Yang spotted a newspaper advertisement for jobs at Lenovo while in Beijing performing research for his master's degree at the University of Science and Technology of China. Yang had initially planned on becoming a university professor but took a risk and accepted a position with Lenovo in sales. He was paid the equivalent of US$30 per month.

In 1989, Yang joined Legend, as Lenovo was then known, at the age of 25. He was quickly promoted. Yang travelled to meet distributors throughout China and used his technical knowledge to achieve a strong sales record. Yang also stood out at Lenovo for being a quiet, deep thinker. These qualities caught the attention of Liu Chuanzhi, who later promoted Yang to head Lenovo's personal computer business at just 29 years old. Yang was elevated to CEO of the whole company when Liu retired in 2001. Liu described Yang as "A man who moves forward, takes risks and aims to innovate." Liu also said, "I had been observing Yang a long time before I appointed him to take over the PC business. He had clear goals, was broad-minded and straightforward. We trusted him."
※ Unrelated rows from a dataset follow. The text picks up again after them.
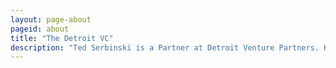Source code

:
 ```yaml
---
layout: page-about
pageid: about
title: "The Detroit VC"
description: "Ted Serbinski is a Partner at Detroit Venture Partners. He's an entrepreneur and open source hacker rebuilding Detroit and the Midwest."
---
```

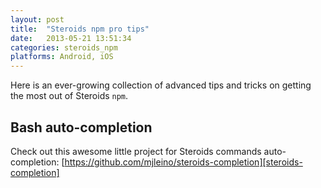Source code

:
 ```yaml
---
layout: post
title:  "Steroids npm pro tips"
date:   2013-05-21 13:51:34
categories: steroids_npm
platforms: Android, iOS
---
```


Here is an ever-growing collection of advanced tips and tricks on getting the most out of Steroids `npm`.

## Bash auto-completion

Check out this awesome little project for Steroids commands auto-completion: [https://github.com/mjleino/steroids-completion][steroids-completion]

[steroids-completion]: https://github.com/mjleino/steroids-completion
Yang's first major task at Lenovo was to write a bid to become an IBM reseller. After submitting his bid, Yang discovered that he had quoted twice the price of his competitors. Within a year of joining Lenovo in 1988, Yang had lost interest in sales and had taken the TOEFL in preparation to study overseas. Yang stayed on after repeated requests from Liu Chuanzhi. Yang believed that he would benefit from exposure to American business practices but Liu persuaded him to delay his plans for two years. Problems at Legend due to lower import duties on personal computers did not allow for this, though.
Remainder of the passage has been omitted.